Section 59-63-720.   The provisions of this article regarding independent schools only apply to independent schools that choose to accept scholarship students."

SECTION   3.   (A)   A qualifying school that accepts students benefiting from scholarships, grants, or tax credits is not an agent or arm of the state or federal government.

(B)   Except as provided by this act, the Department of Education, Department of Revenue, Budget and Control Board, or any other state agency may not regulate the educational program of a qualifying school that accepts students pursuant to this act.

(C)   One purpose of this act is to allow maximum freedom to parents and independent schools to respond to and provide for the educational needs of children without governmental control, and this act must be liberally construed to achieve that purpose.

SECTION   4.   If a section, subsection, paragraph, subparagraph, sentence, clause, phrase, or word of this act is for any reason held to be unconstitutional or invalid, this holding does not affect the constitutionality or the validity of the remaining portions of this act, the General Assembly hereby declaring that it would have passed this act, and each section, subsection, paragraph, subparagraph, sentence, clause, phrase, and word thereof, irrespective of the fact that any one or more other sections, subsections, paragraphs, subparagraphs, sentences, clauses, phrases, or words thereof may be declared to be unconstitutional, invalid, or otherwise ineffective.

SECTION   5.   This act takes effect upon approval by the Governor and applies at the start of the first school year beginning one year after approval of this act."                     /

Renumber sections to conform.

Amend title to conform.

Senator GROOMS explained the amendment.

ACTING PRESIDENT PRESIDES

At 11:51 A.M., Senator MARTIN assumed the Chair.

Senator GROOMS resumed explaining the amendment.

PRESIDENT PRESIDES

At 12:04 P.M., the PRESIDENT assumed the Chair.

Senator GROOMS resumed explaining the amendment.

RECESS

At 12:42 P.M., with Senator GROOMS retaining the floor, on motion of Senator PEELER, with unanimous consent, the Senate receded from business not to exceed thirty minutes.

At 1:35 P.M., the Senate resumed.

Senator GROOMS resumed explaining the amendment.

Senator THOMAS argued in favor of the adoption of the amendment.

Senator LOURIE argued contra to the adoption of the amendment.
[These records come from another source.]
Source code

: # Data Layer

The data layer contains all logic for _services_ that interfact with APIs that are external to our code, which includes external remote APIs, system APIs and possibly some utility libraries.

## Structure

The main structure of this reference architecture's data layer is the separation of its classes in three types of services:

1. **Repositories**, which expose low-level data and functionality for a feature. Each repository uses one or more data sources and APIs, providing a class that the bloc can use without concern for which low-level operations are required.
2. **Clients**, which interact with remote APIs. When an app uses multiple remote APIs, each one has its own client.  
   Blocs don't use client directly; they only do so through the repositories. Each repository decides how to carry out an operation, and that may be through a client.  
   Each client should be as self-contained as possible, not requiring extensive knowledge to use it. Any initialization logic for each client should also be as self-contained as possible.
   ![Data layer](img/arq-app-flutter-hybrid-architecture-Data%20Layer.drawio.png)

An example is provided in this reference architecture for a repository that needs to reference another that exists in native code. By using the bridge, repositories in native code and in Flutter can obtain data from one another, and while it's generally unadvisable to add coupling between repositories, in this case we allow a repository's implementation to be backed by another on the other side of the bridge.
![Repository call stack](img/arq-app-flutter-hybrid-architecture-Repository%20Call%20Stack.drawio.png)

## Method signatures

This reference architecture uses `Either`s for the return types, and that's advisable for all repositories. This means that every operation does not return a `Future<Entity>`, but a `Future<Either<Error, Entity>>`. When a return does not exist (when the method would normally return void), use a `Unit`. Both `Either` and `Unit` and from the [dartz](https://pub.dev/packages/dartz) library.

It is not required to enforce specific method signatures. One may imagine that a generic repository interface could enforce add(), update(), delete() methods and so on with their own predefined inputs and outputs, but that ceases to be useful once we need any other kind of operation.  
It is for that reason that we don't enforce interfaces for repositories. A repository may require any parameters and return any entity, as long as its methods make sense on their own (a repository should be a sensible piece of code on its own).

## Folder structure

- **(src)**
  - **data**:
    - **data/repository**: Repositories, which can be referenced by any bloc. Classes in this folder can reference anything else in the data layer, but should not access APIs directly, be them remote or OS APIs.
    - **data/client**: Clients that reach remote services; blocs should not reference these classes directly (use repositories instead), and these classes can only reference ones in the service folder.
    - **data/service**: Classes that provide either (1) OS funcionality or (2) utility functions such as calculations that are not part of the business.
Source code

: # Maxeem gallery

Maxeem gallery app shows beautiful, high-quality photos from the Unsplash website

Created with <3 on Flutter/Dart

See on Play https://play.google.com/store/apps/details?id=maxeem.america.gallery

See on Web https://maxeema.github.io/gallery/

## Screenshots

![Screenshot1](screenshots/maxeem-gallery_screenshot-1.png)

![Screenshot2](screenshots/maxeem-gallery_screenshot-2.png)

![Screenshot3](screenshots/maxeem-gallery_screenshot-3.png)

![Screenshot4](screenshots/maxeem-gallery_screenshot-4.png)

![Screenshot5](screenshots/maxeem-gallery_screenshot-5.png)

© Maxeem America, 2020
Senator JACKSON spoke on the amendment.

Motion Adopted

On motion of Senator MARTIN, with unanimous consent, Senators HUTTO, RITCHIE and MARTIN were granted leave to attend a conference committee meeting and vote from the balcony.

Senator PINCKNEY spoke on the amendment.

By a division vote of 13-23, the adoption of the amendment fails.

Amendment No. P-2B

Senator THOMAS proposed the following Amendment No. P-2B (3124R009.DLT), which was tabled:

Amend the committee amendment, as and if amended, by striking the committee amendment in its entirety and inserting:

/   SECTION   1.   Title 59 of the 1976 Code is amended by adding:

  "Chapter 62

South Carolina Public School Choice Programs

Section 59-62-10.   (A)   There is established a district choice program and an open enrollment program within the public school system of this State.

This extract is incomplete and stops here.